Cloudydict

Cloud file storage for humans

View the Project on GitHub wnyc/cloudydict

Cloud based storage made super simple

Cloudydict is a simple python module that makes accessing cloudfiles as easy as using a dictionary. With cloudydict, gone are worries about proprietary APIS and vendor lockin. No matter whom your vendor, everything looks like a dictionary.

Installation

Its on Pypi. Just run this:

$ pip install --upgrade cloudydict

Tutorial

Assuming you've setup your .boto configuration file, working with S3 and cloudydict is as simple as:

>>> from cloudydict import cloudydict         
>>> d = cloudydict('s3:cloudydict-demo') # Choose your own bucket name

The returned cloudydict object acts like a dictionary. Items can be added.

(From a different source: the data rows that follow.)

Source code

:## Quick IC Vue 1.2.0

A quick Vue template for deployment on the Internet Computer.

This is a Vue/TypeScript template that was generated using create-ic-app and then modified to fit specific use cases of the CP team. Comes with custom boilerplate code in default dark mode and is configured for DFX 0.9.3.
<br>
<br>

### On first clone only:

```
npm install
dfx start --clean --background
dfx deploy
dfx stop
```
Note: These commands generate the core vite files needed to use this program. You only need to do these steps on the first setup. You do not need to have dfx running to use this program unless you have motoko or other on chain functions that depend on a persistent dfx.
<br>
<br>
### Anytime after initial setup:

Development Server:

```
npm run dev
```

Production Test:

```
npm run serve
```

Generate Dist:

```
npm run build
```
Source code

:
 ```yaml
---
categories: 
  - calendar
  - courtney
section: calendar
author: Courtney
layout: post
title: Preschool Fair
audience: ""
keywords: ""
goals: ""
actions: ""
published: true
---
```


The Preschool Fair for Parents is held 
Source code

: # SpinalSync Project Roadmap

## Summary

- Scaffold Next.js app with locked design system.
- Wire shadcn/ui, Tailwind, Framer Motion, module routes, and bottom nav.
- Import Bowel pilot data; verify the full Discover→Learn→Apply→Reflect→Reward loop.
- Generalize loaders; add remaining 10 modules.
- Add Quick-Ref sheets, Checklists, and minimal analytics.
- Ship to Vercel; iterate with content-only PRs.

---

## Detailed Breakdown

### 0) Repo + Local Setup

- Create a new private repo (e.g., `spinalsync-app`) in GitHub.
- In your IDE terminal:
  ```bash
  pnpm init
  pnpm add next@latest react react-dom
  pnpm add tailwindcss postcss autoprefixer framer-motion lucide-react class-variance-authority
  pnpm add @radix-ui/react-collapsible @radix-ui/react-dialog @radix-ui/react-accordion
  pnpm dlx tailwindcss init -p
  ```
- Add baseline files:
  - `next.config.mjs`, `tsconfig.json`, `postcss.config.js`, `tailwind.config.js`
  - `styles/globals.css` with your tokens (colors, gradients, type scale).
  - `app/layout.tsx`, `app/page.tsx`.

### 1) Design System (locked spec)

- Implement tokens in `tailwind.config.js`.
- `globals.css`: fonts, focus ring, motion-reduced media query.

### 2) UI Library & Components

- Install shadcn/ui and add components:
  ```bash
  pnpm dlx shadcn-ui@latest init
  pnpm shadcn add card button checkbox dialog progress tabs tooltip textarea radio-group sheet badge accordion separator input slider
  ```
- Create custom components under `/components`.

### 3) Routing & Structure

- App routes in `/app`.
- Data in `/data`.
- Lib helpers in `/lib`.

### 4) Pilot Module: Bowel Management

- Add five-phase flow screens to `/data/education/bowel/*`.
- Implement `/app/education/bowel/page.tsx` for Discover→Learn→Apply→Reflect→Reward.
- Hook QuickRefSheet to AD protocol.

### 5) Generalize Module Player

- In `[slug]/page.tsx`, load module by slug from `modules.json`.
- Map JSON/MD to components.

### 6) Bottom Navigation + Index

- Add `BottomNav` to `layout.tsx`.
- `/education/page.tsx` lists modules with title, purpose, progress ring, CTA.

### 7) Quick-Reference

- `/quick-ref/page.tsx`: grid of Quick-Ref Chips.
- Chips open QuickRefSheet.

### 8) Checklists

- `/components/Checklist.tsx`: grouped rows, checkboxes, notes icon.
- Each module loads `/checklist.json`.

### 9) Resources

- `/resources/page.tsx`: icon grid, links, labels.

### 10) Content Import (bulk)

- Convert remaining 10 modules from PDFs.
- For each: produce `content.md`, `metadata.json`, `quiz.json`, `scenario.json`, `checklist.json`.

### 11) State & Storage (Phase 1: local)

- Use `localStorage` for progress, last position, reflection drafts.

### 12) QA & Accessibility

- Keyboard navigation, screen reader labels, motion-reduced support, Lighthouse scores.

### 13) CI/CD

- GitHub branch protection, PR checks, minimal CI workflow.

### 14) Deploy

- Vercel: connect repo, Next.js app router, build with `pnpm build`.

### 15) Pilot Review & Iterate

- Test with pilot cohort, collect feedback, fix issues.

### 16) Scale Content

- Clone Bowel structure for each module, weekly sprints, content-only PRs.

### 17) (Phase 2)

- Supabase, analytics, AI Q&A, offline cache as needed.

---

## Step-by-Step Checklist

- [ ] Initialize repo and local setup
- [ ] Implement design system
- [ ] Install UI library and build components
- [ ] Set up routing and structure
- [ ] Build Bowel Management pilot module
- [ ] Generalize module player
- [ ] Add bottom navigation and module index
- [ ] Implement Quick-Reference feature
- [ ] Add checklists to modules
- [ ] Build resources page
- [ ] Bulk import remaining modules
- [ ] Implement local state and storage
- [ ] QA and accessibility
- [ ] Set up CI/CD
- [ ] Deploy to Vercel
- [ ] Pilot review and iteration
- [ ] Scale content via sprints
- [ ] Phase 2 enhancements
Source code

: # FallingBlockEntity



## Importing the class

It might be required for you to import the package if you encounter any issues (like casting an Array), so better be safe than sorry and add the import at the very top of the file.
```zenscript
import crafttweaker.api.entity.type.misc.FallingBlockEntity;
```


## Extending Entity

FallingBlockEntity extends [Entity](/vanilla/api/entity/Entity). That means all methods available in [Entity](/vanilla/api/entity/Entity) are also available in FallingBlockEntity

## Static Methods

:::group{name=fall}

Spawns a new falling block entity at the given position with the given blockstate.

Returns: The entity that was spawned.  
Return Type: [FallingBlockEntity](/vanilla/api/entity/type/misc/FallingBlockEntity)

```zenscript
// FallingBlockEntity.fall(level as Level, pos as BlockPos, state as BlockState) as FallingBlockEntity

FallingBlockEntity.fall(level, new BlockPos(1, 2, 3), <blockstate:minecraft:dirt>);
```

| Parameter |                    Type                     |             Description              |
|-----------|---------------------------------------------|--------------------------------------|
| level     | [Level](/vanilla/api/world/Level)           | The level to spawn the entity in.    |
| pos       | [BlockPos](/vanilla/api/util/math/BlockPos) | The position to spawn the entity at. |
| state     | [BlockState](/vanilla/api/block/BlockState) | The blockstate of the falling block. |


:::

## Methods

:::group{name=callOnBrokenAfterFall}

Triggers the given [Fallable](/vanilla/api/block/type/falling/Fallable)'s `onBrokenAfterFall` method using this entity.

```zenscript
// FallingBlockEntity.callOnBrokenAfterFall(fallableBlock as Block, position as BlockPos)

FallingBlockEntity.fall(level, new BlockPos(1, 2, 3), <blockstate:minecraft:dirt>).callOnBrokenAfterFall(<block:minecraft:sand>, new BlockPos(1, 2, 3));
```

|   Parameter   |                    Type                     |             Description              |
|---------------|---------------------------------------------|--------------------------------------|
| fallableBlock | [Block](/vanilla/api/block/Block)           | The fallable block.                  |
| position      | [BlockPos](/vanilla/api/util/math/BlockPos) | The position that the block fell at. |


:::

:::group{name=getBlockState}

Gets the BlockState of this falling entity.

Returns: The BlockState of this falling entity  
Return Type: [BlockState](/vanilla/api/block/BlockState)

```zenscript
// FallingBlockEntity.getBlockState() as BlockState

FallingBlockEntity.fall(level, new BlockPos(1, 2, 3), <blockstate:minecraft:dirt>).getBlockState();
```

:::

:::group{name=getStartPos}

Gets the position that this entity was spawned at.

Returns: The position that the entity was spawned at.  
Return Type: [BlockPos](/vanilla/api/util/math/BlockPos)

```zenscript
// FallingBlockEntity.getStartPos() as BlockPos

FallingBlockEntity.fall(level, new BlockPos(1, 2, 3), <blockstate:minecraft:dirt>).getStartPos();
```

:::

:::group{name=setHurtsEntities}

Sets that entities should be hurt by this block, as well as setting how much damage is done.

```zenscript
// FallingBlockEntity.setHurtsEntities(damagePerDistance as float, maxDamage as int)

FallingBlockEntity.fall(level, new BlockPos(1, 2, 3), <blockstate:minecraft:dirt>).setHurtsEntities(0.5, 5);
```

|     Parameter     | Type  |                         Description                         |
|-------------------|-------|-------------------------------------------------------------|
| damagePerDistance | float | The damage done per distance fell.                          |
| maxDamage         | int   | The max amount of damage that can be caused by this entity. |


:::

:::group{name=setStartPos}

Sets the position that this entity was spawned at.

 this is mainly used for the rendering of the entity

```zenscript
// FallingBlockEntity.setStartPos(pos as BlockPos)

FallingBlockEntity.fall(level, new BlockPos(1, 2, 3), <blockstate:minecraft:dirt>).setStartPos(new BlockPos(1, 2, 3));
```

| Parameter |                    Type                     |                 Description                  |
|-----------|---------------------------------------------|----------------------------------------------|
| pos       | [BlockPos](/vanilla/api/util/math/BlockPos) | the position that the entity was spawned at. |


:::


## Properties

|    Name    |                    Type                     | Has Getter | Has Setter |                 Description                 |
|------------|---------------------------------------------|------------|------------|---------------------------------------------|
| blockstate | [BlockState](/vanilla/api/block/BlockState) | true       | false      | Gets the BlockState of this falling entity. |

>>> d['a'] = 'Hello world'         
>>> d['b'] = 'How are you?'          
>>> d.keys()         
[u'a', u'b']    
>>> 'c' in d
False
>>> 'a' in d
True
>>> 'd' in d
False
>>> d.update(dict(d='你好世界'))
>>> 'd' in d
True

Retrieval from cloudydict is lazy. Values are returned as cloudydict objects that can be treated either as strings or files.


>>> d['a']
<cloudydict.s3.RemoteObject instance at 0x2466b00>

>>> len(d['d'].read())
12
>>> import sys, codec
>>> sys.stdout = codecs.getwriter('utf8')(sys.stdout)   
>>> print d['d'].decode('UTF-8')
你好世界
>>> d.values()
[<cloudydict.s3.RemoteObject instance at 0x2362ea8>, 
 <cloudydict.s3.RemoteObject instance at 0x235cf38>] 
>>> d.items()
[(u'a', <cloudydict.s3.RemoteObject instance at 0x23c2a70>),
 (u'b', <cloudydict.s3.RemoteObject instance at 0x23c2560>)]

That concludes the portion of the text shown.